Estados Unidos ya no es hoy un país dependiente de los energéticos del mundo, mucho menos de la producción de la Organización de Países Exportadores de Petróleo (OPEP) que durante la década de los 70 del siglo pasado se dio el lujo de cerrarle la llave a la economía más grande del mundo.

La crisis petrolera de entonces en Norteamérica fue tan grande que la inflación se disparó a los cielos, la actividad económica se deprimió. Para recordar el tamaño de la crisis se prohibieron en México los autos de ocho cilindros durante esos años.

Los años posteriores fueron muy buenos para los países productores aliados a Estados Unidos como Canadá y México que no pasaban por los filtros de la OPEP.

Pero las cosas cambian y en Estados Unidos emprendieron una reforma energética basada en una nueva tecnología de fractura hidráulica que les permitió obtener hidrocarburos suficientes para declarar su independencia energética.

El siguiente gran paso para Estados Unidos llega con la Navidad. La Cámara de Representantes acaba de aprobar el final de la prohibición de exportaciones de crudo vigente desde 1975, justo en aquellos años donde ese país intentaba protegerse del embargo patrocinado por los árabes en contra de Washington.

No debe pasar de hoy para que la Casa Blanca dé su respaldo a esta medida que abre nuevas posibilidades de negocio, y de hecho de supervivencia, para los renovados productores locales de hidrocarburos.

De hecho, a estas alturas ya ha habido al menos un par de operaciones de exportación de crudo que Estados Unidos ha hecho en esta nueva etapa de superávits energéticos.

Los primeros barriles exportados fueron pocos pero simbólicos y se embarcaron a Corea del Sur.
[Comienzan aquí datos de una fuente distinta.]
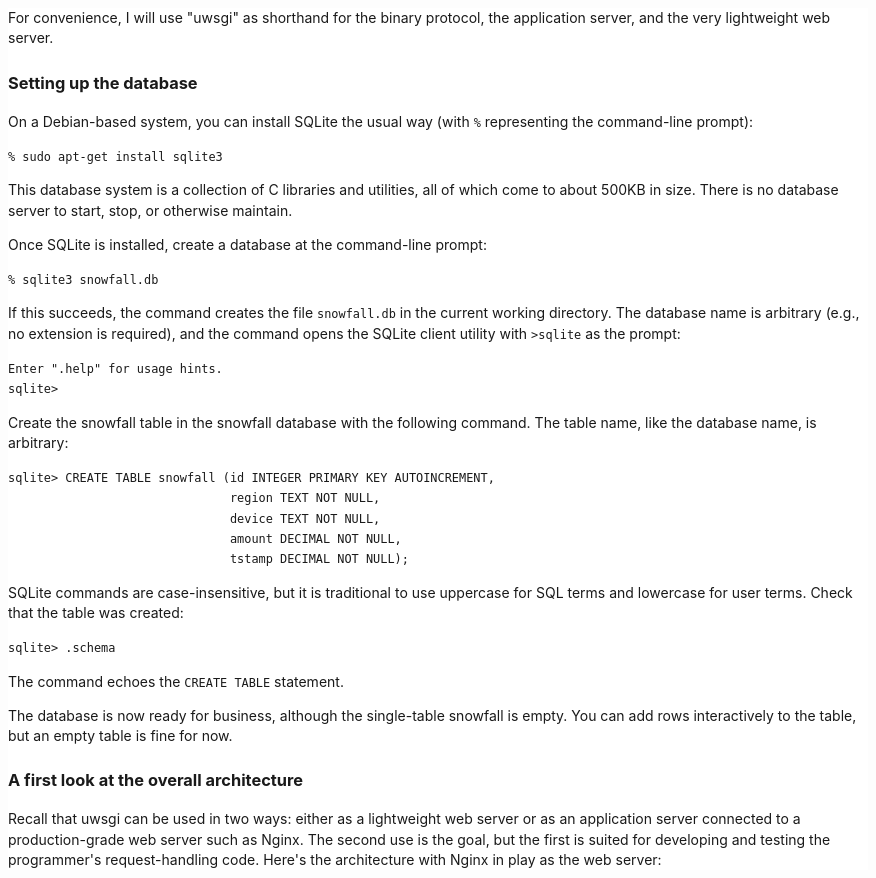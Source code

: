 For convenience, I will use "uwsgi" as shorthand for the binary protocol, the application server, and the very lightweight web server.

### Setting up the database

On a Debian-based system, you can install SQLite the usual way (with `%` representing the command-line prompt):

```
% sudo apt-get install sqlite3
```

This database system is a collection of C libraries and utilities, all of which come to about 500KB in size. There is no database server to start, stop, or otherwise maintain.

Once SQLite is installed, create a database at the command-line prompt:

```
% sqlite3 snowfall.db
```

If this succeeds, the command creates the file `snowfall.db` in the current working directory. The database name is arbitrary (e.g., no extension is required), and the command opens the SQLite client utility with `>sqlite` as the prompt:

```
Enter ".help" for usage hints.
sqlite>
```

Create the snowfall table in the snowfall database with the following command. The table name, like the database name, is arbitrary:

```
sqlite> CREATE TABLE snowfall (id INTEGER PRIMARY KEY AUTOINCREMENT,
                               region TEXT NOT NULL,
                               device TEXT NOT NULL,
                               amount DECIMAL NOT NULL,
                               tstamp DECIMAL NOT NULL);
```

SQLite commands are case-insensitive, but it is traditional to use uppercase for SQL terms and lowercase for user terms. Check that the table was created:

```
sqlite> .schema
```

The command echoes the `CREATE TABLE` statement.

The database is now ready for business, although the single-table snowfall is empty. You can add rows interactively to the table, but an empty table is fine for now.

### A first look at the overall architecture

Recall that uwsgi can be used in two ways: either as a lightweight web server or as an application server connected to a production-grade web server such as Nginx. The second use is the goal, but the first is suited for developing and testing the programmer's request-handling code. Here's the architecture with Nginx in play as the web server:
Y la segunda entrega fue a México en una operación de intercambio de crudo pesado mexicano por crudo ligero texano.

En nuestro país causó revuelo esta noticia porque se trataba de la primera vez que México importaba petróleo, lo que fue tomado como un símbolo de la debacle petrolera mexicana, cuando no era otra cosa que un conveniente trueque para usar las refinerías nacionales.

Como sea, sí es un hecho que la industria petrolera mexicana va a la zaga por todo ese tiempo que se tardó el país en hacer una reforma energética.

Pero en el corazón de la decisión del Congreso estadounidense de permitir las exportaciones no hay una buena voluntad hacia los posibles compradores para que tengan más variedad en el mercado. Lo que hay es una necesaria apertura para la industria local.

Está claro que si quieren que los productores de petróleo estadounidenses inviertan en oleoductos para surtir las refinerías, hace falta que esos mismos canales sirvan para exportar sus excedentes. Así que es el típico paso que no se da sin huarache.

Estados Unidos necesita bajar sus costos de producción en un mundo con una sobreoferta de crudo y exportarlo, generar infraestructura para ello, dejar de usar el ferrocarril, es una manera de sobrevivir en esta guerra inversa.

Hoy, a diferencia de los años 70 del siglo pasado, los que sienten la presión de la bota petrolera son los productores de siempre. Porque al final el mundo siempre cambia.